An individual on a private sector employer's plan in the metro area had an average annual upfront responsibility of about $1,730, according to 2020-2022 data from the U.S. Agency for Healthcare Research and Quality. During that period, the average annual deductible for individuals with high-deductible plans reached about $2,430, the data shows. For families on plans provided by private sector employers, the average annual deductible in the metro area was nearly $3,290 —  and about $4,680 for those on high-deductible plans — from 2020 to 2022, according to the agency.  Its analysis doesn't factor in employers' contributions to health savings accounts, which reduce patient outlays.

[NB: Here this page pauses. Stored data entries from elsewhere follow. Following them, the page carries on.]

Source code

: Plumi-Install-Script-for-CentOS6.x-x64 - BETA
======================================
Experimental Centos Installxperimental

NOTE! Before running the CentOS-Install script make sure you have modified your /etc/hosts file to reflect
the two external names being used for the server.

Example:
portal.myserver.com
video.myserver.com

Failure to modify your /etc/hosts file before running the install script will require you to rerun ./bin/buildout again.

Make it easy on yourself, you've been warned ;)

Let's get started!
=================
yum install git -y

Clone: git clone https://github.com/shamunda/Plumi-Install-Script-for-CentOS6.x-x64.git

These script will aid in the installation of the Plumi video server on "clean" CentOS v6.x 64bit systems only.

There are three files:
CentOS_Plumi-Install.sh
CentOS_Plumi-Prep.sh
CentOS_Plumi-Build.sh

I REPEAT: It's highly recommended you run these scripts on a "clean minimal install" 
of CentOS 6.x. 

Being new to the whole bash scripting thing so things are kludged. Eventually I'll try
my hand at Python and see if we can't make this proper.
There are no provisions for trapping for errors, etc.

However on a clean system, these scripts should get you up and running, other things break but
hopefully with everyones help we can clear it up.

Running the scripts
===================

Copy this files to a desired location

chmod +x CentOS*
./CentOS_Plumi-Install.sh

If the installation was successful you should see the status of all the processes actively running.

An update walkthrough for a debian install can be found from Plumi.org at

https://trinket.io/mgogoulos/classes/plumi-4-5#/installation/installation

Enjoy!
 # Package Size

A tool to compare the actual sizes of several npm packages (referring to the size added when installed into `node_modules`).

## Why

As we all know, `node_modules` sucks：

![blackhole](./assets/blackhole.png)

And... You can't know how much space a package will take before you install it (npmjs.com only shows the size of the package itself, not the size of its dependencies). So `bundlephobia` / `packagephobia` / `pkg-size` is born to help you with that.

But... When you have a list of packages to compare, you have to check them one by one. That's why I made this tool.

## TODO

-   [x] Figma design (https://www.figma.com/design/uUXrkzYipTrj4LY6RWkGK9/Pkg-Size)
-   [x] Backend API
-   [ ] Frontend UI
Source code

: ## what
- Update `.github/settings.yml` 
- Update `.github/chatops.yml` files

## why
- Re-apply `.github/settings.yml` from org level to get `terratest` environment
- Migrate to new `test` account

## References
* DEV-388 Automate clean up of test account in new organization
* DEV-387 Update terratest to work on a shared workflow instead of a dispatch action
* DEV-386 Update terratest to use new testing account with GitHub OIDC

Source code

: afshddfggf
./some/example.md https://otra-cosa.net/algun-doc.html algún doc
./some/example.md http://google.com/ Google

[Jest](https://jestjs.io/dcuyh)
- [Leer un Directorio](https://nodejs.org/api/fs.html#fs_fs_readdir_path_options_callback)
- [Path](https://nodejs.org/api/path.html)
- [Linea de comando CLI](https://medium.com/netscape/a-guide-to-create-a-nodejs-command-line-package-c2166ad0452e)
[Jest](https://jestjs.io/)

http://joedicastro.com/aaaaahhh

Employers have relied more on deductibles for several reasons, said Jim Winkler, chief strategy officer at Business Group on Health, an organization made up of hundreds of employers focused on improving company-sponsored benefits. Firms have moved away from health maintenance organization plans — those with local clinician networks and more co-payments or flat fees due at the time of care, he said. Businesses have turned toward alternatives because they are simpler to administer nationwide.

As costs increase,  hiking the deductible is often a simpler way to have employees contribute more than raising co-payments or coinsurance rates, or the portion of the final bill patients must pay, Winkler said. That strategy has been appealing in recent years, when hiring has been competitive and firms want workers to see minimal out-of-paycheck deductions for their premiums. 

Companies are shouldering a bigger share of the increased health care costs, said Dr. A. Mark Fendrick, director of the University of Michigan Center for Value-Based Insurance Design, which aims to improve health outcomes while containing costs. But workers are still paying more for less generous health care, he said. By ramping up deductibles, insurers have broadly discouraged many types of care, which poses challenges for poor Americans and those with chronic conditions, he said.

“It’s essentially a sick tax,” he said of plans that emphasize lower premiums. “My patient should not have to have a bake sale to afford her insulin, her cancer chemotherapy, her mental health therapy.”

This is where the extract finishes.